**Task objective**.
Print everything in the records exactly. Leave the pictures out.

**Records for this exercise**.
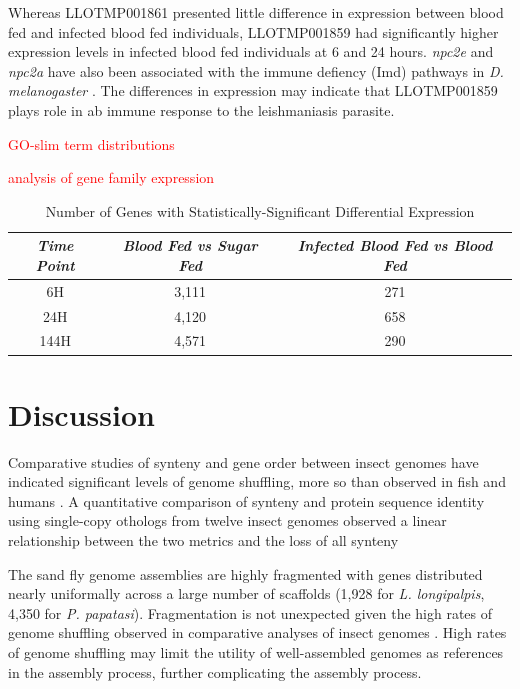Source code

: Whereas LLOTMP001861 presented little difference in expression between blood fed and infected blood fed individuals, LLOTMP001859 had significantly higher expression levels in infected blood fed individuals at 6 and 24 hours.  \emph{npc2e} and \emph{npc2a} have also been associated with the immune defiency (Imd) pathways in \emph{D. melanogaster} \cite{Shi2012}.  The differences in expression may indicate that LLOTMP001859 plays role in ab immune response to the leishmaniasis parasite. 

\textcolor{red}{GO-slim term distributions}

\textcolor{red}{analysis of gene family expression}

\begin{table}[H]
  \centering
  \begin{tabular}{c c c} \hline
  \emph{Time Point} & \emph{Blood Fed vs Sugar Fed} & \emph{Infected Blood Fed vs Blood Fed} \\ \hline
  6H & 3,111 & 271 \\ \hline
  24H & 4,120 & 658 \\ \hline
  144H & 4,571 & 290 \\ \hline
  \end{tabular}
  \caption{Number of Genes with Statistically-Significant Differential Expression}
  \label{tab:stat-sig-genes}
\end{table}

\section{Discussion}
Comparative studies of synteny and gene order between insect genomes have indicated significant levels of genome shuffling, more so than observed in fish and humans \cite{Zdobnov2007}. A quantitative comparison of synteny and protein sequence identity using single-copy othologs from twelve insect genomes observed a linear relationship between the two metrics and the loss of all synteny

The sand fly genome assemblies are highly fragmented with genes distributed nearly uniformally across a large number of scaffolds (1,928 for \emph{L. longipalpis}, 4,350 for \emph{P. papatasi}).  Fragmentation is not unexpected given the high rates of genome shuffling observed in comparative analyses of insect genomes \cite{Zdobnov2007,Ranz2001}.  High rates of genome shuffling may limit the utility of well-assembled genomes as references in the assembly process, further complicating the assembly process.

**Exercise answer**.
Source code

: Whereas LLOTMP001861 presented little difference in expression between blood fed and infected blood fed individuals, LLOTMP001859 had significantly higher expression levels in infected blood fed individuals at 6 and 24 hours.  \emph{npc2e} and \emph{npc2a} have also been associated with the immune defiency (Imd) pathways in \emph{D. melanogaster} \cite{Shi2012}.  The differences in expression may indicate that LLOTMP001859 plays role in ab immune response to the leishmaniasis parasite. 

\textcolor{red}{GO-slim term distributions}

\textcolor{red}{analysis of gene family expression}

\begin{table}[H]
  \centering
  \begin{tabular}{c c c} \hline
  \emph{Time Point} & \emph{Blood Fed vs Sugar Fed} & \emph{Infected Blood Fed vs Blood Fed} \\ \hline
  6H & 3,111 & 271 \\ \hline
  24H & 4,120 & 658 \\ \hline
  144H & 4,571 & 290 \\ \hline
  \end{tabular}
  \caption{Number of Genes with Statistically-Significant Differential Expression}
  \label{tab:stat-sig-genes}
\end{table}

\section{Discussion}
Comparative studies of synteny and gene order between insect genomes have indicated significant levels of genome shuffling, more so than observed in fish and humans \cite{Zdobnov2007}. A quantitative comparison of synteny and protein sequence identity using single-copy othologs from twelve insect genomes observed a linear relationship between the two metrics and the loss of all synteny

The sand fly genome assemblies are highly fragmented with genes distributed nearly uniformally across a large number of scaffolds (1,928 for \emph{L. longipalpis}, 4,350 for \emph{P. papatasi}).  Fragmentation is not unexpected given the high rates of genome shuffling observed in comparative analyses of insect genomes \cite{Zdobnov2007,Ranz2001}.  High rates of genome shuffling may limit the utility of well-assembled genomes as references in the assembly process, further complicating the assembly process.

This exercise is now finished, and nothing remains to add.